Action item: Everything in the records except the pictures must be copied out exactly.

Data shown:
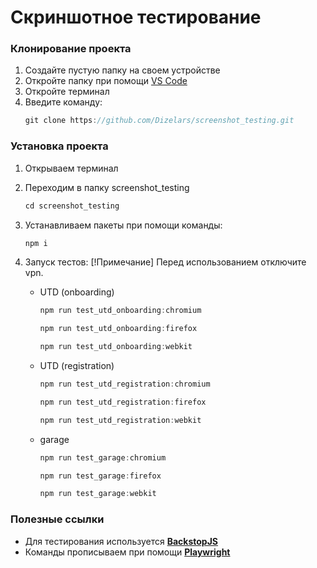 # Скриншотное тестирование

### Клонирование проекта

1. Создайте пустую папку на своем устройстве
2. Откройте папку при помощи [VS Code](https://code.visualstudio.com)
3. Откройте терминал
4. Введите команду:
    ```javascript
    git clone https://github.com/Dizelars/screenshot_testing.git
    ```

### Установка проекта

1. Открываем терминал

2. Переходим в папку screenshot_testing
    ```javascript
    cd screenshot_testing
    ```

3. Устанавливаем пакеты при помощи команды:
    ```javascript
    npm i
    ``` 
4. Запуск тестов:
 [!Примечание]
 Перед использованием отключите vpn.
    - UTD (onboarding)
        ```javascript
        npm run test_utd_onboarding:chromium
        ```
        ```javascript
        npm run test_utd_onboarding:firefox
        ```
        ```javascript
        npm run test_utd_onboarding:webkit
        ```
    - UTD (registration)
        ```javascript
        npm run test_utd_registration:chromium
        ```
        ```javascript
        npm run test_utd_registration:firefox
        ```
        ```javascript
        npm run test_utd_registration:webkit
        ```
    - garage
        ```javascript
        npm run test_garage:chromium
        ```
        ```javascript
        npm run test_garage:firefox
        ```
        ```javascript
        npm run test_garage:webkit
        ```

### Полезные ссылки

- Для тестирования используется **[BackstopJS](https://github.com/garris/BackstopJS)**
- Команды прописываем при помощи **[Playwright](https://playwright.dev)**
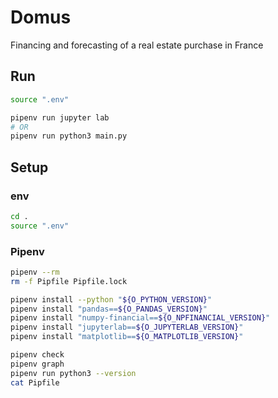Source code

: 
Domus
=====
Financing and forecasting of a real estate purchase in France


Run
---
```sh
source ".env"

pipenv run jupyter lab
# OR
pipenv run python3 main.py
```

Setup
-----

### env
```sh
cd .
source ".env"
```

### Pipenv
```sh
pipenv --rm
rm -f Pipfile Pipfile.lock
```
```sh
pipenv install --python "${O_PYTHON_VERSION}"
pipenv install "pandas==${O_PANDAS_VERSION}"
pipenv install "numpy-financial==${O_NPFINANCIAL_VERSION}"
pipenv install "jupyterlab==${O_JUPYTERLAB_VERSION}"
pipenv install "matplotlib==${O_MATPLOTLIB_VERSION}"
```
```sh
pipenv check
pipenv graph
pipenv run python3 --version
cat Pipfile
```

Response for this exercise:
 # Скриншотное тестирование

### Клонирование проекта

1. Создайте пустую папку на своем устройстве
2. Откройте папку при помощи [VS Code](https://code.visualstudio.com)
3. Откройте терминал
4. Введите команду:
    ```javascript
    git clone https://github.com/Dizelars/screenshot_testing.git
    ```

### Установка проекта

1. Открываем терминал

2. Переходим в папку screenshot_testing
    ```javascript
    cd screenshot_testing
    ```

3. Устанавливаем пакеты при помощи команды:
    ```javascript
    npm i
    ``` 
4. Запуск тестов:
 [!Примечание]
 Перед использованием отключите vpn.
    - UTD (onboarding)
        ```javascript
        npm run test_utd_onboarding:chromium
        ```
        ```javascript
        npm run test_utd_onboarding:firefox
        ```
        ```javascript
        npm run test_utd_onboarding:webkit
        ```
    - UTD (registration)
        ```javascript
        npm run test_utd_registration:chromium
        ```
        ```javascript
        npm run test_utd_registration:firefox
        ```
        ```javascript
        npm run test_utd_registration:webkit
        ```
    - garage
        ```javascript
        npm run test_garage:chromium
        ```
        ```javascript
        npm run test_garage:firefox
        ```
        ```javascript
        npm run test_garage:webkit
        ```

### Полезные ссылки

- Для тестирования используется **[BackstopJS](https://github.com/garris/BackstopJS)**
- Команды прописываем при помощи **[Playwright](https://playwright.dev)**
Source code

: 
Domus
=====
Financing and forecasting of a real estate purchase in France


Run
---
```sh
source ".env"

pipenv run jupyter lab
# OR
pipenv run python3 main.py
```

Setup
-----

### env
```sh
cd .
source ".env"
```

### Pipenv
```sh
pipenv --rm
rm -f Pipfile Pipfile.lock
```
```sh
pipenv install --python "${O_PYTHON_VERSION}"
pipenv install "pandas==${O_PANDAS_VERSION}"
pipenv install "numpy-financial==${O_NPFINANCIAL_VERSION}"
pipenv install "jupyterlab==${O_JUPYTERLAB_VERSION}"
pipenv install "matplotlib==${O_MATPLOTLIB_VERSION}"
```
```sh
pipenv check
pipenv graph
pipenv run python3 --version
cat Pipfile
```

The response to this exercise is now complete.